Тогда я услышал мужские голоса за амбаром, те самые, которые ожидал услышать. Люди курили и без затей спорили о том, что зря меня не добили, не сожгли, не закопали. Будто я был надоедливой мухой, которая проснется утром и продолжит жужжать. Выходило, им не нужны были деньги, хотя из сбивчивого разговора стало ясно, после моего убийства они собирались поставить условие моей жене, что выдадут ей меня, если она соберет им деньги. Какой-то бред, они не знают, что мы уже вместе не живем, и она им только доплатит, чтобы я не появлялся.

Заскрипели двери сарая, дед-предатель ввел моих истязателей и направил луч фонаря в то место, где я прячусь, вернее, прятался. Нашел перед кем выслуживаться, его же вторым закопают. Я вспомнил бедолагу мельника из «Князя Серебряного» Алексея Толстого, – тот хоть деньги со всех брал, но кончил плохо – казнили.

Они кинулись с вилами и стали тыкать ими в сено. Ребята не промах, если бы я там оказался, проткнули бы как шарик. Слава Богу я уже был за сараем и наблюдал в щель. Мне повезло: у деда несколько досок оказались непрочными, как и совесть. Только это мне помогло выбраться из сарая на волю. Деда ждала бандитская разборка под соусом «Ты что, хотел нас наебать?»

Я перекатился в овраг, не удержался в какой-то момент от тихого стона при столкновении с камнями, поднялся на другой стороне и далее спустился в низину. Следы крови они ночью не обнаружат, а там поминай, как звали.

– Бежать, бежать… – шептал я, и бежал, падая, запинаясь, вставая, не видя ничего перед собой. Кусты – не кусты. По хрену, шел, как зомби.

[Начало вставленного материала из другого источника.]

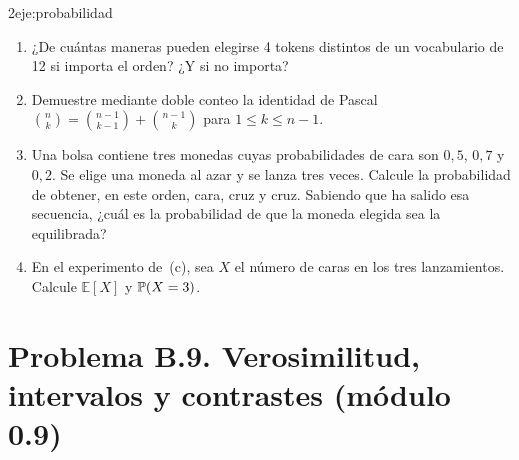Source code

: \begin{ejercicio}{2}{eje:probabilidad}
\begin{enumerate}[label=(\alph*)]
  \item {} ¿De cuántas maneras pueden elegirse 4 tokens distintos de un vocabulario de 12 si importa el orden? ¿Y si no importa?
  \item {} Demuestre mediante doble conteo la identidad de Pascal $\binom{n}{k}=\binom{n-1}{k-1}+\binom{n-1}{k}$ para $1\le k\le n-1$.
  \item {} Una bolsa contiene tres monedas cuyas probabilidades de cara son $0{,}5$, $0{,}7$ y $0{,}2$. Se elige una moneda al azar y se lanza tres veces. Calcule la probabilidad de obtener, en este orden, cara, cruz y cruz. Sabiendo que ha salido esa secuencia, ¿cuál es la probabilidad de que la moneda elegida sea la equilibrada?
  \item {} En el experimento de~(c), sea $X$ el número de caras en los tres lanzamientos. Calcule $\mathbb E[X]$ y $\PP(X=3)$.
\end{enumerate}
\end{ejercicio}

\section*{Problema B.9. Verosimilitud, intervalos y contrastes (módulo 0.9)}

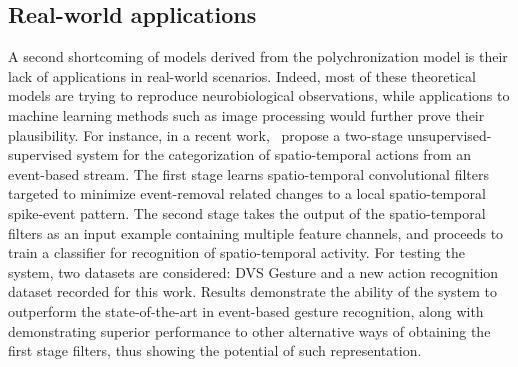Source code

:\documentclass[brainsci, %
               review,submit,pdftex,moreauthors
               ]{Definitions/mdpi}
\begin{document}







\subsection{Real-world applications}

A second shortcoming of models derived from the polychronization model is their lack of applications in real-world scenarios. Indeed, most of these theoretical models are trying to reproduce neurobiological observations, while applications to machine learning methods such as image processing would further prove their plausibility. For instance, in a recent work,~\citet{ghosh_spatiotemporal_2019} propose a two-stage unsupervised-supervised system for the categorization of spatio-temporal actions from an event-based stream. The first stage learns spatio-temporal convolutional filters targeted to minimize event-removal related changes to a local spatio-temporal spike-event pattern. The second stage takes the output of the spatio-temporal filters as an input example containing multiple feature channels, and proceeds to train a classifier for recognition of spatio-temporal activity. For testing the system, two datasets are considered: DVS Gesture and a new action recognition dataset recorded for this work. Results demonstrate the ability of the system to outperform the state-of-the-art in event-based gesture recognition, along with demonstrating superior performance to other alternative ways of obtaining the first stage filters, thus showing the potential of such representation. 
\end{document}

Мышление вернулось, мышление стало исправлять, все, что в мозгах искривилось. Как я попал в такую историю? Да просто. «Чем шире ты открываешь объятия, тем легче тебя распять». Это у Ницше.

…Бежал я долго, лицо горело, бок кровоточил, я вспотел и явно ослаб. Падал и лежал, распластавшись.

Бывают ситуации, когда у тебя нет сил продолжать движение, да и идти уже некуда. В такой момент ты услышишь трель соловья, предутреннюю трель соловья. Так случилось со мной после двух-трех-четырех часов пути.

И силы вернулись. Я шел и знал: мой соловей давно остался в том саду, но подарил мне пение, и я обходил деревни, одну за другой в надежде найти человека для перевязки раны и место, где можно передохнуть, и голос соловья все звучал во мне. В поле меня встретил ветер. Стало трясти от холода, даже пальцы озябли и трудно было их сжимать. От любой машины я отворачивался или прятался.